(Entries shown Opens)

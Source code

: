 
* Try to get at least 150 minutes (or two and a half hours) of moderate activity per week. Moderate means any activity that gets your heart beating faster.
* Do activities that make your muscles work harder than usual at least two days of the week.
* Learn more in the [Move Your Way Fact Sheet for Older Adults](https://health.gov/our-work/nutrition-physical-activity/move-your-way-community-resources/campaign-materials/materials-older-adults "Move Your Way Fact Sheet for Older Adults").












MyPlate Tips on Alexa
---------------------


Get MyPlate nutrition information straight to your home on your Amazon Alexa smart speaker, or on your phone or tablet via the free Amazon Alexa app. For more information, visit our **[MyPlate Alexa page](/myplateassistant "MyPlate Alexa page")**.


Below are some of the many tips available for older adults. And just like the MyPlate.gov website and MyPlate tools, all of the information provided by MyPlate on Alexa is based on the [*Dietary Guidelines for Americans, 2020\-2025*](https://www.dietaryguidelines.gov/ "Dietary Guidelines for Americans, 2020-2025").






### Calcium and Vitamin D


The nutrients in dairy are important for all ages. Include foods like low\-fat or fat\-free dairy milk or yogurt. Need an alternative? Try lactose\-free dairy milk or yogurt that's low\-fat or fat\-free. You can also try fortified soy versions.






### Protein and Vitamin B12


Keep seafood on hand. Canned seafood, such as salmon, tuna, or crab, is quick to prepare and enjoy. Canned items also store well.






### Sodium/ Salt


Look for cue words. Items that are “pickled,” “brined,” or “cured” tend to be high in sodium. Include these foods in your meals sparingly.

(Entries shown Closes)

**The problem**. From the material above, gather all lines that include the string "Alexa" and copy them.

**Response to this exercise**.
MyPlate Tips on Alexa
Get MyPlate nutrition information straight to your home on your Amazon Alexa smart speaker, or on your phone or tablet via the free Amazon Alexa app. For more information, visit our **[MyPlate Alexa page](/myplateassistant "MyPlate Alexa page")**.
Below are some of the many tips available for older adults. And just like the MyPlate.gov website and MyPlate tools, all of the information provided by MyPlate on Alexa is based on the [*Dietary Guidelines for Americans, 2020\-2025*](https://www.dietaryguidelines.gov/ "Dietary Guidelines for Americans, 2020-2025").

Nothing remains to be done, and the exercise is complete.